Re: Bulk indexing, UpdateProcessor overwriteDupes and poor IO performances

2011-06-01 Thread Tanguy Moal

Lee,

Thank you very much for your answer.

Using the signature field as the uniqueKey is effectively what I was 
doing, so the overwriteDupes=true parameter in my solrconfig was 
somehow redundant, although I wasn't aware of it! =D


In practice it works perfectly and that's the nice part.

By the way, I wonder what happens when we enter in the following code 
snippet when the id field is the same as the signature field, from 
addDoc@DirectUpdateHandler2(AddUpdateCommand) :

  if(del) { // ensure id remains unique
  BooleanQuery bq = new BooleanQuery();
  bq.add(new BooleanClause(new TermQuery(updateTerm), 
Occur.MUST_NOT));

  bq.add(new BooleanClause(new TermQuery(idTerm), Occur.MUST));
  writer.deleteDocuments(bq);
}

May be all my problems started from here...

I'll try to reproduce using a different uniqueKey field and turning 
overwriteDupes back to on to see if the problem was because of the 
signature field being the same as the uniqueKey field *and* having 
overwriteDupes on, when I'll have some time. If so, maybe that a simple 
configuration check should be performed to avoid the issue. Otherwise it 
means that having overwriteDupes turned on simply doesn't scale and that 
should be added to the wiki's Deduplication page, IMHO.


Thank you again.
Regards,

--
Tanguy

On 31/05/2011 14:58, lee carroll wrote:

Tanguy

You might have tried this already but can you set overwritedupes to
false and set the signiture key to be the id. That way solr
will manage updates?

from the wiki

http://wiki.apache.org/solr/Deduplication

!-- An example dedup update processor that creates the id field on the fly
based on the hash code of some other fields.  This example has
overwriteDupes
set to false since we are using the id field as the
signatureField and Solr
will maintain uniqueness based on that anyway. --

HTH

Lee


On 30 May 2011 08:32, Tanguy Moaltanguy.m...@gmail.com  wrote:

Hello,

Sorry for re-posting this but it seems my message got lost in the mailing 
list's messages stream without hitting anyone's attention... =D

Shortly, has anyone already experienced dramatic indexing slowdowns during 
large bulk imports with overwriteDupes turned on and a fairly high duplicates 
rate (around 4-8x) ?

It seems to produce a lot of deletions, which in turn appear to make the 
merging of segments pretty slow, by fairly increasing the number of little 
reads operations occuring simultaneously with the regular large write 
operations of the merge. Added to the poor IO performances of a commodity SATA 
drive, indexing takes ages.

I temporarily bypassed that limitation by disabling the overwriting of 
duplicates, but that changes the way I request the index, requiring me to turn 
on field collapsing at search time.

Is this a known limitation ?

Has anyone a few hints on how to optimize the handling of index time 
deduplication ?

More details on my setup and the state of my understanding are in my previous 
message here-after.

Thank you very much in advance.

Regards,

Tanguy

On 05/25/11 15:35, Tanguy Moal wrote:

Dear list,

I'm posting here after some unsuccessful investigations.
In my setup I push documents to Solr using the StreamingUpdateSolrServer.

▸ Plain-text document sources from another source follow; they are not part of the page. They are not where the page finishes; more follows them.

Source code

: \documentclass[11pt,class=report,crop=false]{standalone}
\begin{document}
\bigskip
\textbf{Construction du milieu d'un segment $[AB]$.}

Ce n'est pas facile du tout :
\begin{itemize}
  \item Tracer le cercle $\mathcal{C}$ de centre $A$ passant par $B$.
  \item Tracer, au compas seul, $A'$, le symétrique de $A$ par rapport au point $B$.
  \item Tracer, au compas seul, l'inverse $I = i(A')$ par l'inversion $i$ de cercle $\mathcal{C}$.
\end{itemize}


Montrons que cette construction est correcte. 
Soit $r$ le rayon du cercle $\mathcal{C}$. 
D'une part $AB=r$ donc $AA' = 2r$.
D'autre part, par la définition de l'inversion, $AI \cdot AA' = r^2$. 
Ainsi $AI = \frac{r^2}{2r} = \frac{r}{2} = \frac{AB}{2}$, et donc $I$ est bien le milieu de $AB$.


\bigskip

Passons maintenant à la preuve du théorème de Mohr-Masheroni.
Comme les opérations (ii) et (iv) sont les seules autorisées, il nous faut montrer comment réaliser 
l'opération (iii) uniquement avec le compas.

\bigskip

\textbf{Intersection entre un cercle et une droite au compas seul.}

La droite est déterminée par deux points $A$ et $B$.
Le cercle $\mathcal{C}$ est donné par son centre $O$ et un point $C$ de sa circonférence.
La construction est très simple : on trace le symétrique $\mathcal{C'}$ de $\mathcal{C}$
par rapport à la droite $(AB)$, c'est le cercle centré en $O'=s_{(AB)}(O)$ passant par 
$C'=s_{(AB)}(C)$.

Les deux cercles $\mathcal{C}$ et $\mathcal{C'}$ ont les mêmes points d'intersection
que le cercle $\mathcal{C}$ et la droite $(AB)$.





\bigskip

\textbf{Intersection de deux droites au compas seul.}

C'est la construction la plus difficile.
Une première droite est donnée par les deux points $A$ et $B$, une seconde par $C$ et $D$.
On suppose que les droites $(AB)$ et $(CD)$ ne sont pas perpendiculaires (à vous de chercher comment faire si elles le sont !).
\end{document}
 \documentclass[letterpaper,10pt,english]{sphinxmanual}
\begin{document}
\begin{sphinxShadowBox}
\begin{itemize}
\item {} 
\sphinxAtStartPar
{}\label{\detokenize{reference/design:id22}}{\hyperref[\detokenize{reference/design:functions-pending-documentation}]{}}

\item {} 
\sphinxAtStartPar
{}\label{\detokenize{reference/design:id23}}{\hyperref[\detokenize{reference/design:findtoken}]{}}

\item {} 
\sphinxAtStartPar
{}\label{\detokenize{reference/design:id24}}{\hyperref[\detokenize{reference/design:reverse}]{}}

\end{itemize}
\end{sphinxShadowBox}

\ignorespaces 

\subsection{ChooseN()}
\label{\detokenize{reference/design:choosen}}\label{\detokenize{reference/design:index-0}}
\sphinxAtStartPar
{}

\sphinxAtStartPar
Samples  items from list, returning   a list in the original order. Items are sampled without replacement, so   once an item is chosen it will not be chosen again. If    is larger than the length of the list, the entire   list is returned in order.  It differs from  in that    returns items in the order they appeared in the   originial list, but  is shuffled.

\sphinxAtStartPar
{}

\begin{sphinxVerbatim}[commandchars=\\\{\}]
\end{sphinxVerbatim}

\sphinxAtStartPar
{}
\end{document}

I'm sending a comfortable initial amount of documents (~250M) and wished to 
perform overwriting of duplicated documents at index time, during the update, 
taking advantage of the UpdateProcessorChain.

At the beginning of the indexing stage, everything is quite fast; documents 
arrive at a rate of about 1000 doc/s.
The only extra processing during the import is computation of a couple of 
hashes that are used to identify uniquely documents given their content, using 
both stock (MD5Signature) and custom (derived from Lookup3Signature) update 
processors.
I send a commit command to the server every 500k documents sent.

During a first period, the server is CPU bound. After a short while (~10 
minutes), the rate at which documents are received starts to fall dramatically, 
the server being IO bound.
I've been firstly thinking of a normal speed decrease during the commit, while 
my push client is waiting for the flush to occur. That would have been a normal 
slowdown.

The thing that retained my attention was the fact that unexpectedly, the server 
was performing a lot of small reads, way more the number writes, which seem to 
be larger.
The combination of the many small reads with the constant amount of bigger 
writes seem to be creating a lot of IO contention on my commodity SATA drive, 
and the ETA of my built index started to increase scarily =D

I then restarted the JVM with JMX enabled so I could start investigating a 
little bit more. I've the realized that the UpdateHandler was performing many 
reads while processing the update request.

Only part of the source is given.